Segment Start: Data extracts
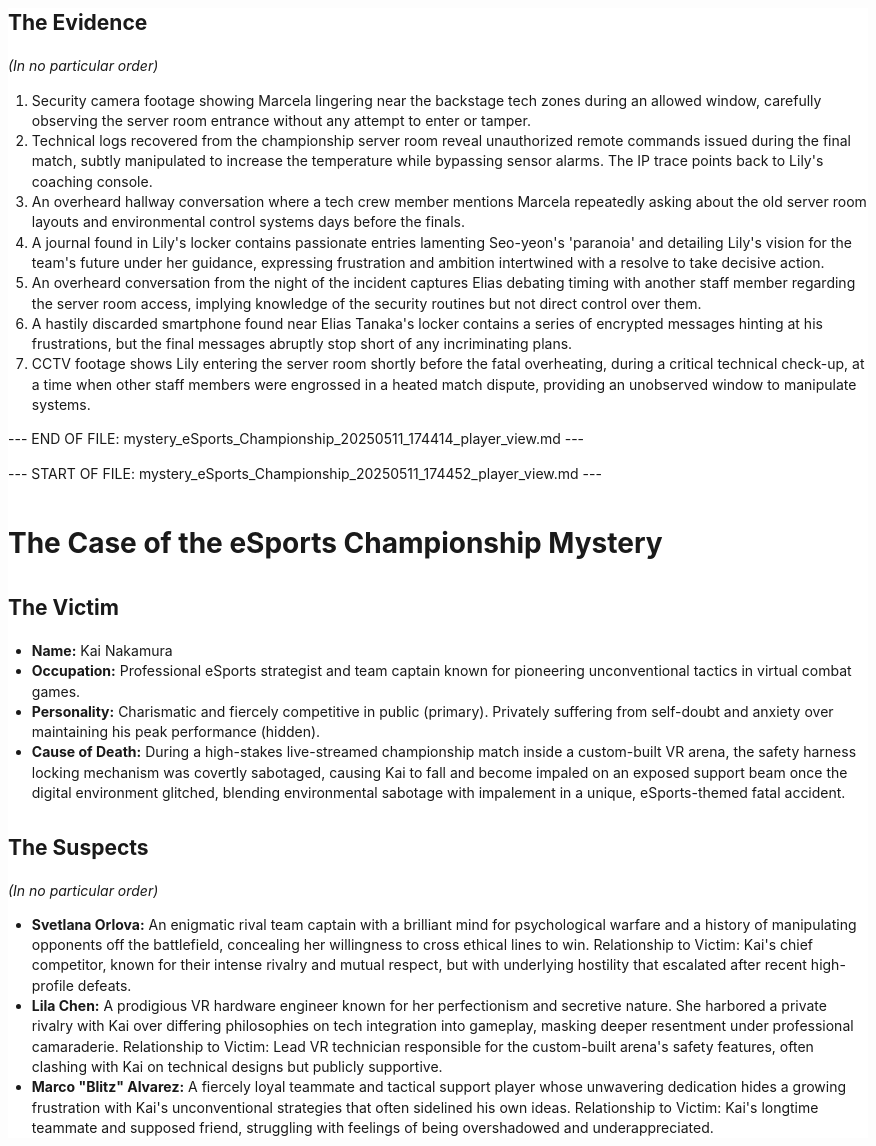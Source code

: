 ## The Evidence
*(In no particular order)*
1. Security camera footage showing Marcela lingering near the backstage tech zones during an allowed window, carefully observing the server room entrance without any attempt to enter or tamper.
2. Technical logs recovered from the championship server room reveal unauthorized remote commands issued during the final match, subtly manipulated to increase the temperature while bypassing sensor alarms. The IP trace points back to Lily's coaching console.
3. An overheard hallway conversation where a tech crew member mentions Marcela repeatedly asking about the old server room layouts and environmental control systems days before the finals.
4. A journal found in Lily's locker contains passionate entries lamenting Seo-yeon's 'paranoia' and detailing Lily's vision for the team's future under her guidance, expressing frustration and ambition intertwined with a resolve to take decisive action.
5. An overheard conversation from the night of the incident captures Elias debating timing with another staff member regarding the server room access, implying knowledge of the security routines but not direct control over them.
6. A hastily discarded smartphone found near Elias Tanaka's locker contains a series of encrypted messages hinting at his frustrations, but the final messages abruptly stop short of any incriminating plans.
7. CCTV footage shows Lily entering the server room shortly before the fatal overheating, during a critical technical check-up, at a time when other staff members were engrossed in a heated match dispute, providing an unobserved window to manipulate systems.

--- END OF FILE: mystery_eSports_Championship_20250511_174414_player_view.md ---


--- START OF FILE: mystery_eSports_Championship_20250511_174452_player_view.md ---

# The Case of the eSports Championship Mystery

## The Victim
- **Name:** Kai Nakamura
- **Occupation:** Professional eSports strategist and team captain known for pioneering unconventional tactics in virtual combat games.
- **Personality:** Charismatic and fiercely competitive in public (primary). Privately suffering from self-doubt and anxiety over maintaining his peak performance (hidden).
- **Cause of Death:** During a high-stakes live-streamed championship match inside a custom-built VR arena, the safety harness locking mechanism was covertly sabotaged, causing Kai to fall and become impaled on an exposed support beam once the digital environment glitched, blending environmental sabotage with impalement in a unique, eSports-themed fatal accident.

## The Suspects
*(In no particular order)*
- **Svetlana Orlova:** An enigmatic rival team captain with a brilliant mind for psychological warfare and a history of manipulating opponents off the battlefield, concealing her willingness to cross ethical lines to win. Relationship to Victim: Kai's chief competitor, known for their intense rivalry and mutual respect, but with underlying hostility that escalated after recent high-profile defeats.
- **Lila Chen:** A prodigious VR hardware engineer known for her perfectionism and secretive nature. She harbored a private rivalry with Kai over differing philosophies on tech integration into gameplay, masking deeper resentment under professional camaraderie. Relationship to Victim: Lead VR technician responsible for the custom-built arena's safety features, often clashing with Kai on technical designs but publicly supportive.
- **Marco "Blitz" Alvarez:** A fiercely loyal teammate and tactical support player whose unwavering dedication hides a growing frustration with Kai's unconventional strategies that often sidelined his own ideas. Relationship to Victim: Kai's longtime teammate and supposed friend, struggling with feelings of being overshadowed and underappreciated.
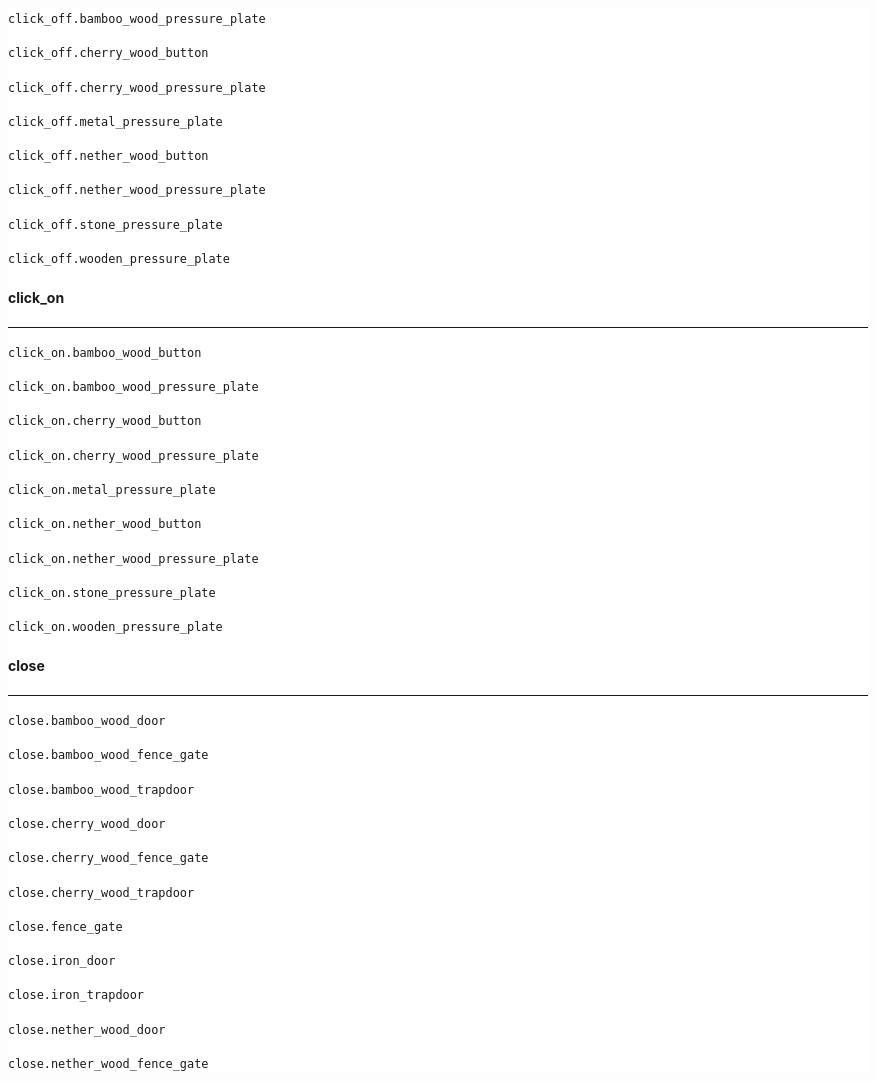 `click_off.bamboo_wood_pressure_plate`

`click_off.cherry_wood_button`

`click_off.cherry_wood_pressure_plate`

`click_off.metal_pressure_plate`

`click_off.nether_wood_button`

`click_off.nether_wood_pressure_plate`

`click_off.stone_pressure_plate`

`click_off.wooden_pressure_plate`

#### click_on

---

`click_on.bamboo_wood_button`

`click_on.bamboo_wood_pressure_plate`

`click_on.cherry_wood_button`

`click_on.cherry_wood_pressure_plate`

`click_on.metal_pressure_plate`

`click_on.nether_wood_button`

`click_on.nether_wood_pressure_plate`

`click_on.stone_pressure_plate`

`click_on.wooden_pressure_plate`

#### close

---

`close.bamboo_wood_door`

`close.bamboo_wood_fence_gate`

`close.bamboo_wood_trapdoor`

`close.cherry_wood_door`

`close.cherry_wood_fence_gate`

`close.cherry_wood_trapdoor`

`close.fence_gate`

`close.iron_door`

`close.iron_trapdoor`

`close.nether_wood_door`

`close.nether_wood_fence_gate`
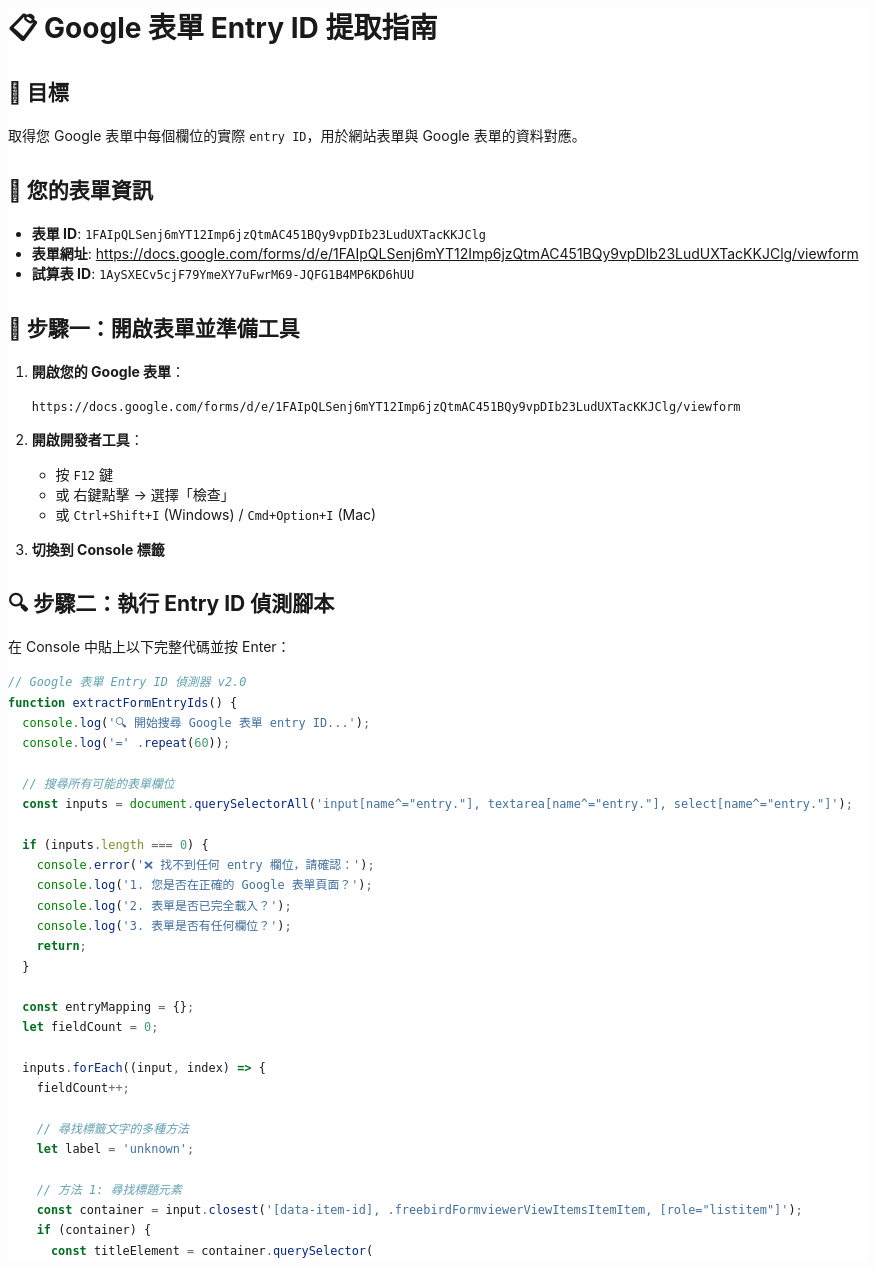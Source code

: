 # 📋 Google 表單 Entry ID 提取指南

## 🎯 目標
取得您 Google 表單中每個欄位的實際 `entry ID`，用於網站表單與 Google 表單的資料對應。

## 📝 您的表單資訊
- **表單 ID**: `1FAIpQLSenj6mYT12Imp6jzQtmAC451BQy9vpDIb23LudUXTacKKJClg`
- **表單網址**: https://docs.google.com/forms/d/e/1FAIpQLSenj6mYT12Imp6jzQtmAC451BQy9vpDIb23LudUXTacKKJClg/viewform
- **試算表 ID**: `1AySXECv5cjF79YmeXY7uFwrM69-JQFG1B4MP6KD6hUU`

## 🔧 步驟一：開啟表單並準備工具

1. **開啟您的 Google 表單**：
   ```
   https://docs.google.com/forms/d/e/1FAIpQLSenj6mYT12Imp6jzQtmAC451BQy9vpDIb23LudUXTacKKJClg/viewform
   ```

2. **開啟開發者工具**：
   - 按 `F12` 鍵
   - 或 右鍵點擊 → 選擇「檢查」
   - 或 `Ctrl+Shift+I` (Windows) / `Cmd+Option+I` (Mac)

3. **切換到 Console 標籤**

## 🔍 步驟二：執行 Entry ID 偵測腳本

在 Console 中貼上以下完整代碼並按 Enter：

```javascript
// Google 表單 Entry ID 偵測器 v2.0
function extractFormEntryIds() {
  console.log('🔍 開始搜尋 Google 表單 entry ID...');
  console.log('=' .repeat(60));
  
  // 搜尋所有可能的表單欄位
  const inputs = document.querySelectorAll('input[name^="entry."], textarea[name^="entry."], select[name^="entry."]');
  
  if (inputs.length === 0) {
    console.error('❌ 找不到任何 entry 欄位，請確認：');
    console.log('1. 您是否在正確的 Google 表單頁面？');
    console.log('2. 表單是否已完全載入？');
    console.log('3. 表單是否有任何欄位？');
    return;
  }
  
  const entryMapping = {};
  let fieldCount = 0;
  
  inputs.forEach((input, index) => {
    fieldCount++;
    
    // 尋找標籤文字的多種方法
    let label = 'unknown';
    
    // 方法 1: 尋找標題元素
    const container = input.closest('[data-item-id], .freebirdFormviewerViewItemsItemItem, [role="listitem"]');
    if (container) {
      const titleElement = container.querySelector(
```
Segment End: Data extracts
Segment Start: Data extracts
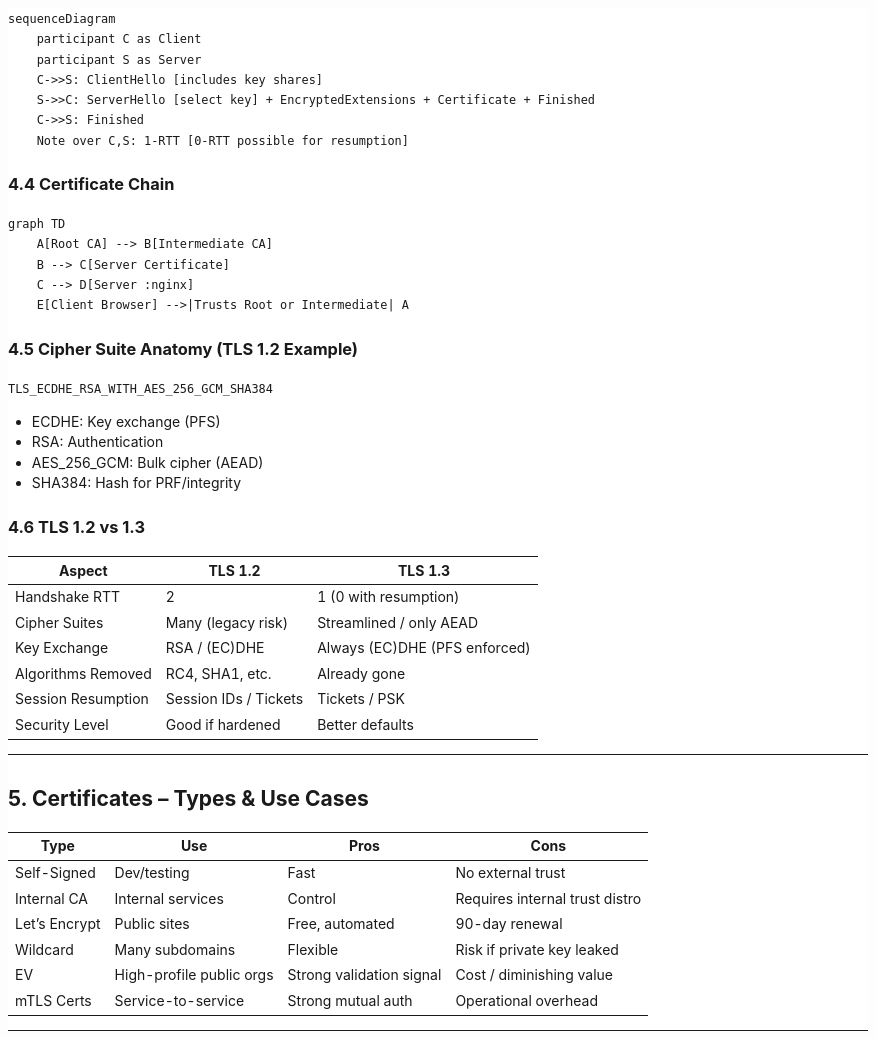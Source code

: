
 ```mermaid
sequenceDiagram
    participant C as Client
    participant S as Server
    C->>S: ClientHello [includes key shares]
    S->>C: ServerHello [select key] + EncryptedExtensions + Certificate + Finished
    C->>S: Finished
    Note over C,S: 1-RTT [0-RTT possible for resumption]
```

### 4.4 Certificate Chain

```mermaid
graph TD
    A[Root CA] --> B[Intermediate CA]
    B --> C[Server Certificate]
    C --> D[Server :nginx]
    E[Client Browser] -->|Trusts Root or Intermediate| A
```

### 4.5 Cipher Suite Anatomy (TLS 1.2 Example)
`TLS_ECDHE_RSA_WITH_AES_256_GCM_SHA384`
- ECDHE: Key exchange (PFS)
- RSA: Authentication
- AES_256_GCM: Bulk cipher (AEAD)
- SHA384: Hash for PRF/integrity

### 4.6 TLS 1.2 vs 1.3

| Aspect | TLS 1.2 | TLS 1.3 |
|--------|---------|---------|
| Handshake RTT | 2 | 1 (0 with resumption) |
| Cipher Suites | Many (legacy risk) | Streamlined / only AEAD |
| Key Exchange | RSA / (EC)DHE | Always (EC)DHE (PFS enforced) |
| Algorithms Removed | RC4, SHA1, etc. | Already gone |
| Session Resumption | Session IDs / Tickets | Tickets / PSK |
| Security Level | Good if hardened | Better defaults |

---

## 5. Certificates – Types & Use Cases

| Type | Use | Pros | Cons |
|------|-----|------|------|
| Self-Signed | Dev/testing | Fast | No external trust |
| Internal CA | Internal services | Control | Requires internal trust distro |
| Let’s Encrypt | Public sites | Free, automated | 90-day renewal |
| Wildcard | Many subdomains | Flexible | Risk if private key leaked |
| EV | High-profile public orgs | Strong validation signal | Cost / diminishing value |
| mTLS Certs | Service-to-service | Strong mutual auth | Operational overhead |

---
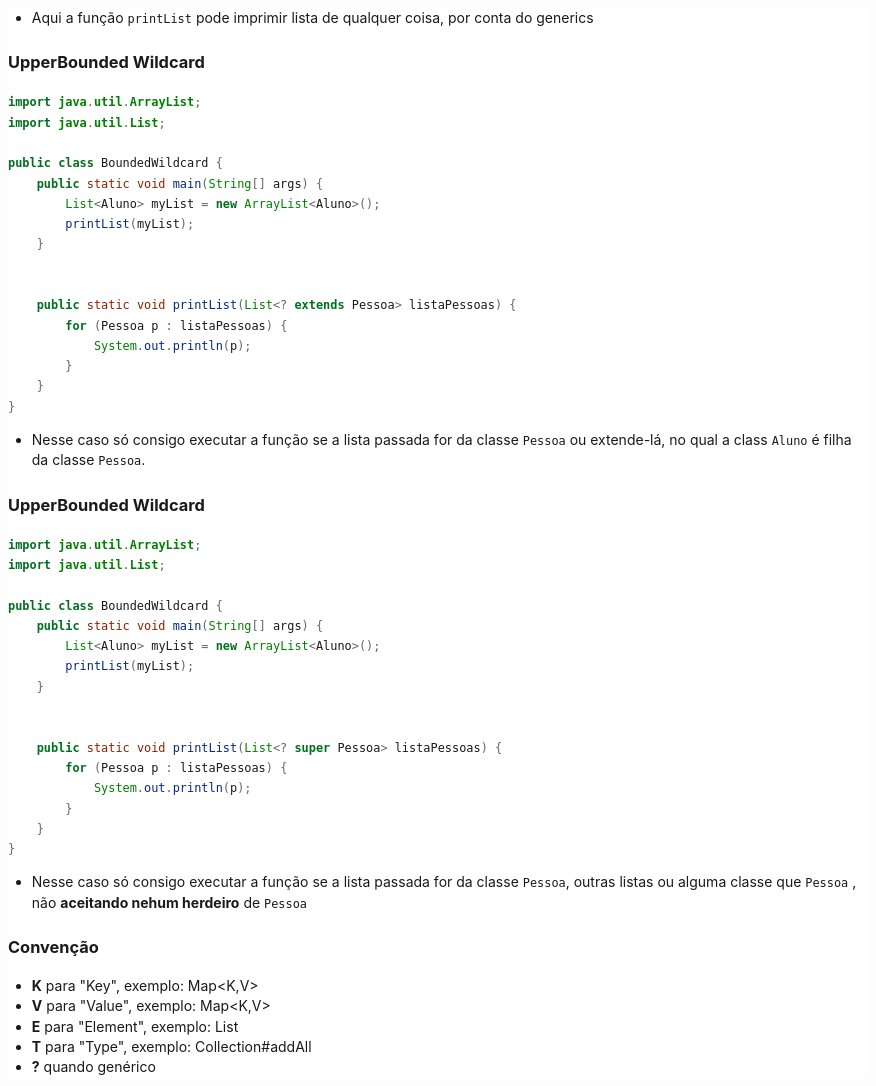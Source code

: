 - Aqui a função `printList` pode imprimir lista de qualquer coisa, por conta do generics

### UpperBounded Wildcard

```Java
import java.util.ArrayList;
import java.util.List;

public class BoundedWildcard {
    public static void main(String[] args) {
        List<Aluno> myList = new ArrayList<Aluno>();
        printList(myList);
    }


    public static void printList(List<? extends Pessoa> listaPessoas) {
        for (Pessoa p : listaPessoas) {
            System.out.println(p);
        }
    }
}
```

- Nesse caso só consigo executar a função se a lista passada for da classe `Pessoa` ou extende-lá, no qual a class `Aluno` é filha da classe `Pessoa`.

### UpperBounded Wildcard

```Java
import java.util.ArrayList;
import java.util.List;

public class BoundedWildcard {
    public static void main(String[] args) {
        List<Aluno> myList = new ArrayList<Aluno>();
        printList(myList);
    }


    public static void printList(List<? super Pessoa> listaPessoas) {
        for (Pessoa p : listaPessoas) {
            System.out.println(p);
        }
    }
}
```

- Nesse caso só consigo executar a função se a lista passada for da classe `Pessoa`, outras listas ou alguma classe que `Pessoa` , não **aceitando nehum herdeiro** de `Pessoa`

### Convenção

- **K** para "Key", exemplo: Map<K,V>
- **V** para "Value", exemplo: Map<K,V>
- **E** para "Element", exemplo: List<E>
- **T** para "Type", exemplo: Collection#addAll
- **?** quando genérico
Segment End: Data extracts
◆ What you have to do ◆
Looking at the records above, return exactly the lines from the line with "### Convenção" to the line with "- **?** quando genérico", both ends included.

◆ Written answer ◆
### Convenção

- **K** para "Key", exemplo: Map<K,V>
- **V** para "Value", exemplo: Map<K,V>
- **E** para "Element", exemplo: List<E>
- **T** para "Type", exemplo: Collection#addAll
- **?** quando genérico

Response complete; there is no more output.